> EXERCISE DETAILS
Could you copy every line in the listing below that has the word "their"?
-----
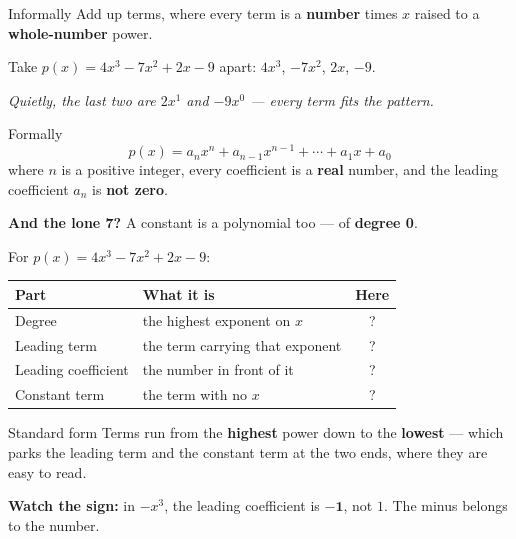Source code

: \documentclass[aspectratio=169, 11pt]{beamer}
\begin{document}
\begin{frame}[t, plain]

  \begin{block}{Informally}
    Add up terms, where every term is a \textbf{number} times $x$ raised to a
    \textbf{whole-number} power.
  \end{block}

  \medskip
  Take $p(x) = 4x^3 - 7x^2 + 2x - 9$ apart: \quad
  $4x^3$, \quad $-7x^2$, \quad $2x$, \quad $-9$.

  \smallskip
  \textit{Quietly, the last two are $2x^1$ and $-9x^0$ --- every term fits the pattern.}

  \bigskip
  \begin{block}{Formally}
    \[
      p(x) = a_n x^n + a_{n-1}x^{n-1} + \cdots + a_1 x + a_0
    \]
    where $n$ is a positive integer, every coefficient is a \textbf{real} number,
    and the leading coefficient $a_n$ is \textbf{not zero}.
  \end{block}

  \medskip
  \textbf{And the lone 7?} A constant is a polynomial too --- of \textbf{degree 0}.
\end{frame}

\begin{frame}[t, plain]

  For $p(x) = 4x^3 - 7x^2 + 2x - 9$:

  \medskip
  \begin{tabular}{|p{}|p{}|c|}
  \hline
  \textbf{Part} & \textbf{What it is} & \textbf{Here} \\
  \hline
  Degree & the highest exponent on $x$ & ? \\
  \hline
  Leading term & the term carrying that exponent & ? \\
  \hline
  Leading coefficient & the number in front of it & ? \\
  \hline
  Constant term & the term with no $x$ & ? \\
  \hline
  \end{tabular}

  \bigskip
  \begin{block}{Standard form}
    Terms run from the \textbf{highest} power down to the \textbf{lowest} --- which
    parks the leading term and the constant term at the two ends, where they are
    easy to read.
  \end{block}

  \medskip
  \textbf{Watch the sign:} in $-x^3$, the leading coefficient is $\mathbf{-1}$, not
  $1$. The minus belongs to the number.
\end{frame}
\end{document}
-----
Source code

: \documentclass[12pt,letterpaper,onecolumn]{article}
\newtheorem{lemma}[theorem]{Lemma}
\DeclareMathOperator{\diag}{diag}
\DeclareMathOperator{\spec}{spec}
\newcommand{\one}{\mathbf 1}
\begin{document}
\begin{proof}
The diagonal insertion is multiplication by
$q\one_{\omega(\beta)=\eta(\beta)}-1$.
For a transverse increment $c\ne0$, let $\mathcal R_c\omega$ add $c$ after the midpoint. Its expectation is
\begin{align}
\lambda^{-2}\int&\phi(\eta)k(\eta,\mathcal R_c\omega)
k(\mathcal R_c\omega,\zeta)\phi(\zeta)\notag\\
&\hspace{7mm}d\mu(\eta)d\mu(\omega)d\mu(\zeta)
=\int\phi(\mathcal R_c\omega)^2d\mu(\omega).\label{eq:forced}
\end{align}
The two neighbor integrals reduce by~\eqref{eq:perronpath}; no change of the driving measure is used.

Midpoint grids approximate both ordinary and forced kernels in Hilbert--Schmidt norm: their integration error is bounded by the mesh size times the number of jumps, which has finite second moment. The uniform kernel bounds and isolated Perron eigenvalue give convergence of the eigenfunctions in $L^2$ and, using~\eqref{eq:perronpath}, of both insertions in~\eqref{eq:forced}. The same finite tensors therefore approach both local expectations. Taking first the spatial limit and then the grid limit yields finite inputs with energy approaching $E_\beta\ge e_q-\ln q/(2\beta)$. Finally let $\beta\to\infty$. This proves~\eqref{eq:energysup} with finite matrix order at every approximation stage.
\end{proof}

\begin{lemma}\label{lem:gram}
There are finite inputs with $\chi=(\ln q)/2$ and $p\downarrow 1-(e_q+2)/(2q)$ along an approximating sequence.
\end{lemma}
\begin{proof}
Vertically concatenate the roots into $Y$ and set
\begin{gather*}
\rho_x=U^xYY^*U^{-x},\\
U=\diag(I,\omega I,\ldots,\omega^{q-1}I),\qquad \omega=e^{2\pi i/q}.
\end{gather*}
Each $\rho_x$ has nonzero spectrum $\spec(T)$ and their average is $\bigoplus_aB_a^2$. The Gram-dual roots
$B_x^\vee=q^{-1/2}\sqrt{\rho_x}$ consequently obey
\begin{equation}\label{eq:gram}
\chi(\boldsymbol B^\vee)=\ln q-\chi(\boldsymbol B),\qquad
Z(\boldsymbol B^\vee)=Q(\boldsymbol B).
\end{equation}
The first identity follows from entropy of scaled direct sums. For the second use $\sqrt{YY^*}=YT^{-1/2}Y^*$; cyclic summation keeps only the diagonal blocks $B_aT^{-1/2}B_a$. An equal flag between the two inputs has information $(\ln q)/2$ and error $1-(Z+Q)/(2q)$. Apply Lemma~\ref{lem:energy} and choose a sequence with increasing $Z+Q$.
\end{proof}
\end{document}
-----
> SOLVED PROBLEM
Midpoint grids approximate both ordinary and forced kernels in Hilbert--Schmidt norm: their integration error is bounded by the mesh size times the number of jumps, which has finite second moment. The uniform kernel bounds and isolated Perron eigenvalue give convergence of the eigenfunctions in $L^2$ and, using~\eqref{eq:perronpath}, of both insertions in~\eqref{eq:forced}. The same finite tensors therefore approach both local expectations. Taking first the spatial limit and then the grid limit yields finite inputs with energy approaching $E_\beta\ge e_q-\ln q/(2\beta)$. Finally let $\beta\to\infty$. This proves~\eqref{eq:energysup} with finite matrix order at every approximation stage.
Each $\rho_x$ has nonzero spectrum $\spec(T)$ and their average is $\bigoplus_aB_a^2$. The Gram-dual roots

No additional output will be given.